Find the line with "- Spiritual gifts" in the entries below, then reproduce it and every line after it down to and including the line with "4. **Testing and", exactly.

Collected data
══════

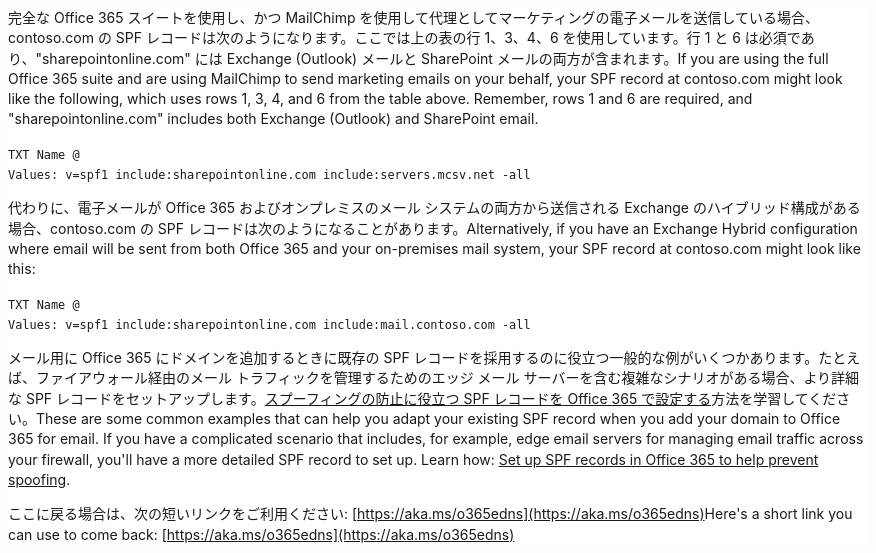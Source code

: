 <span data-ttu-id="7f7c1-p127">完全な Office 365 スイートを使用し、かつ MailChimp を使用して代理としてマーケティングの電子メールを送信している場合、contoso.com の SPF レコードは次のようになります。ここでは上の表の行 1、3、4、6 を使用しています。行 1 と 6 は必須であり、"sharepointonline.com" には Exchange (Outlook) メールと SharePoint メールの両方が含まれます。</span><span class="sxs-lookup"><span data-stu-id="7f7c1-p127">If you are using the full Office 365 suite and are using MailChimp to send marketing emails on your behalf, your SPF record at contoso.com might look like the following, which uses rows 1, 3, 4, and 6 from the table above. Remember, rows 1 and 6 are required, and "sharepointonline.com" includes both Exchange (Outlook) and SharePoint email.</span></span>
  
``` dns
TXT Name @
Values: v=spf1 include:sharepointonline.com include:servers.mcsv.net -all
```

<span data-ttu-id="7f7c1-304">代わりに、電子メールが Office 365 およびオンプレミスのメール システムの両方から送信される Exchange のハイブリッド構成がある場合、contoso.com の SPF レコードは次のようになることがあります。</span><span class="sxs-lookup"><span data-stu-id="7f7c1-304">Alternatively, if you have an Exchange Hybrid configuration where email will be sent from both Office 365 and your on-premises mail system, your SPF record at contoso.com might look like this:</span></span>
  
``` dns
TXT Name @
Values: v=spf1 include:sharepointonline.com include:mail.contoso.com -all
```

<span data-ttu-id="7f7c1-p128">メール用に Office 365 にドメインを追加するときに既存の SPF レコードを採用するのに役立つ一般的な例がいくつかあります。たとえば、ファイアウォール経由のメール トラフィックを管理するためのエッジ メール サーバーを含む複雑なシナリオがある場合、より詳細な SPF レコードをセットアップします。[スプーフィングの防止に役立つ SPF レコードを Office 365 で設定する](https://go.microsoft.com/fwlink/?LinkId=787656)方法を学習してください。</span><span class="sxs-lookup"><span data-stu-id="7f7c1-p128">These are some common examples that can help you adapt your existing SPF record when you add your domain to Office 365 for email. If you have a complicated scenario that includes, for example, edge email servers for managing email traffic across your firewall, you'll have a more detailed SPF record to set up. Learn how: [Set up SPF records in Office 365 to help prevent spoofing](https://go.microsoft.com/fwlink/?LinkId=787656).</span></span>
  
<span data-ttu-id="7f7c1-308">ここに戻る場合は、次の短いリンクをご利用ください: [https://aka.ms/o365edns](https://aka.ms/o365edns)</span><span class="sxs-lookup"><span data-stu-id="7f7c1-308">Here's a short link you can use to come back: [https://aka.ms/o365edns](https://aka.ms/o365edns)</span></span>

══════

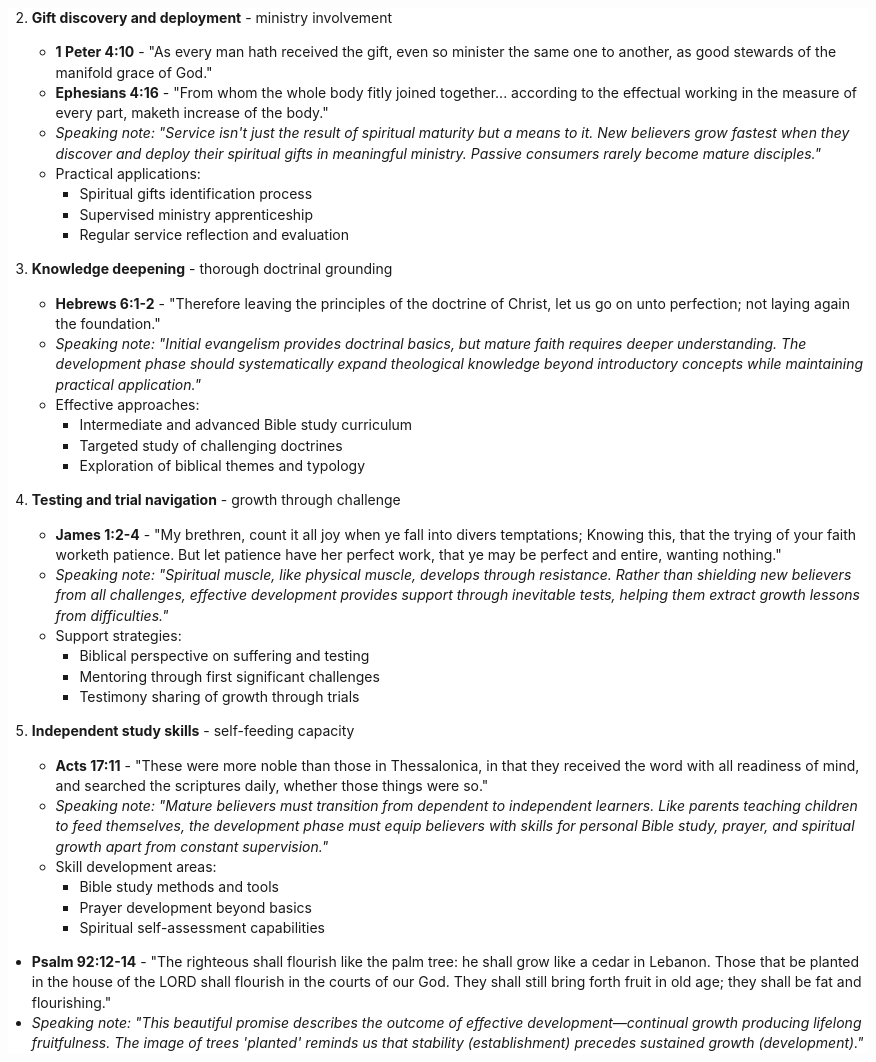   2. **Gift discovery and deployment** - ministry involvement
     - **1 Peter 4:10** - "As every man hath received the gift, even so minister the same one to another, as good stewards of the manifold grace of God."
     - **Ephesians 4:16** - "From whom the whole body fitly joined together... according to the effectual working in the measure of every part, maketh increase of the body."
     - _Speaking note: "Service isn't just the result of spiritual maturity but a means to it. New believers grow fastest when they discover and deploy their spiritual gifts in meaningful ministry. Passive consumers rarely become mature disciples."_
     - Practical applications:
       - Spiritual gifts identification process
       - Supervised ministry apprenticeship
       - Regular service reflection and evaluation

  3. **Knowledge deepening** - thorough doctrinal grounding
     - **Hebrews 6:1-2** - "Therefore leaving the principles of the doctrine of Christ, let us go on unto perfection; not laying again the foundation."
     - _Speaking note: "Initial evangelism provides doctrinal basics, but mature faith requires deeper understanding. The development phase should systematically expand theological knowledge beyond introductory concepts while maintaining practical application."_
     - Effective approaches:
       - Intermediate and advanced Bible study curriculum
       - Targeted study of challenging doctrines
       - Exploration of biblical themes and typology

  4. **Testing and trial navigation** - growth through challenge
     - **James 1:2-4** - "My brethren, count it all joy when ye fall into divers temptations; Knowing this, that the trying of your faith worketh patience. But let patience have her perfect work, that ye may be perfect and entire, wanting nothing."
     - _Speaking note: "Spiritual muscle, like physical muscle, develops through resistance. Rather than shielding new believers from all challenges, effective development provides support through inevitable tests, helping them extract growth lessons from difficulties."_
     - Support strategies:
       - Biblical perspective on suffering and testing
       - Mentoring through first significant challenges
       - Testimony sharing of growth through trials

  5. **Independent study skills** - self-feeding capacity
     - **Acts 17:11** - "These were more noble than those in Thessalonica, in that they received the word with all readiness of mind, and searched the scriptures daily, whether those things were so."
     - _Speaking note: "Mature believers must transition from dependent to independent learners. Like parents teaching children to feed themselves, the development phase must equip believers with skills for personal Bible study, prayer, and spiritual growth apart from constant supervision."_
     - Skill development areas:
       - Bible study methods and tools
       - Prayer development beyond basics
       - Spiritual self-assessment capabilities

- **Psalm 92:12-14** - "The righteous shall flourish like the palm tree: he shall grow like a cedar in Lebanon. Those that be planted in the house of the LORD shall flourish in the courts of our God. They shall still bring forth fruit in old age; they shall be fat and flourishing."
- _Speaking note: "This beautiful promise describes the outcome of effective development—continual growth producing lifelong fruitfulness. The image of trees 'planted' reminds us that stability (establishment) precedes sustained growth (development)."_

══════

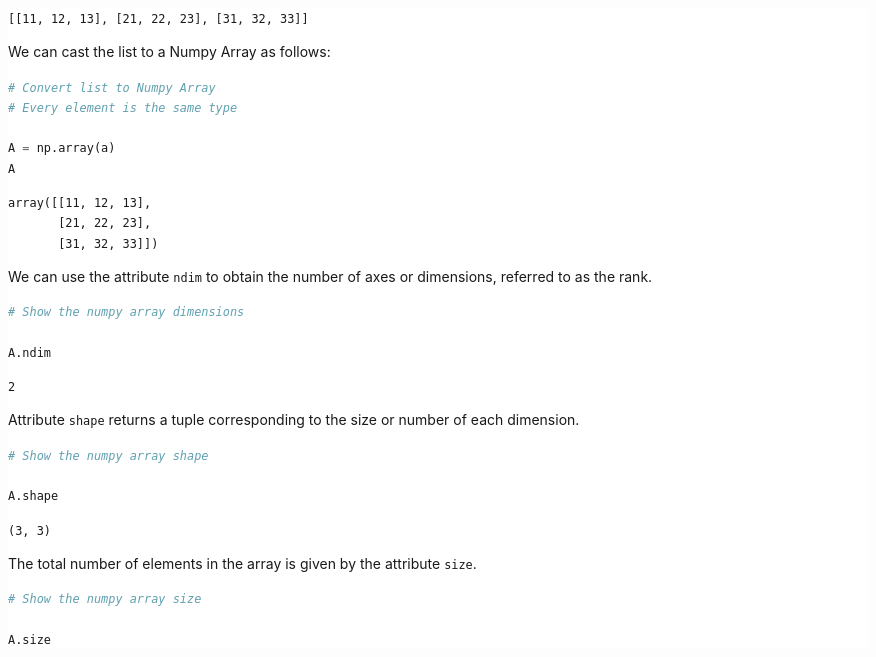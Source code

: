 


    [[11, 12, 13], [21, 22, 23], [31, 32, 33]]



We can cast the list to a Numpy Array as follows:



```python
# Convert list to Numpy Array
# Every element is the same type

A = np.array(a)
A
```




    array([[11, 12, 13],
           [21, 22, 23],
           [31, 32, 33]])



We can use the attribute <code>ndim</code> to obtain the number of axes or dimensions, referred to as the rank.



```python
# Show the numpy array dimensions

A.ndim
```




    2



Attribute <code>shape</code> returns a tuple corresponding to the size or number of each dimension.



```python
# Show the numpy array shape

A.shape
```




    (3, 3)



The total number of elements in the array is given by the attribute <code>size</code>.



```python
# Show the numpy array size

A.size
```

══════

■ **Solution**:
       - Spiritual gifts identification process
       - Supervised ministry apprenticeship
       - Regular service reflection and evaluation

  3. **Knowledge deepening** - thorough doctrinal grounding
     - **Hebrews 6:1-2** - "Therefore leaving the principles of the doctrine of Christ, let us go on unto perfection; not laying again the foundation."
     - _Speaking note: "Initial evangelism provides doctrinal basics, but mature faith requires deeper understanding. The development phase should systematically expand theological knowledge beyond introductory concepts while maintaining practical application."_
     - Effective approaches:
       - Intermediate and advanced Bible study curriculum
       - Targeted study of challenging doctrines
       - Exploration of biblical themes and typology

  4. **Testing and trial navigation** - growth through challenge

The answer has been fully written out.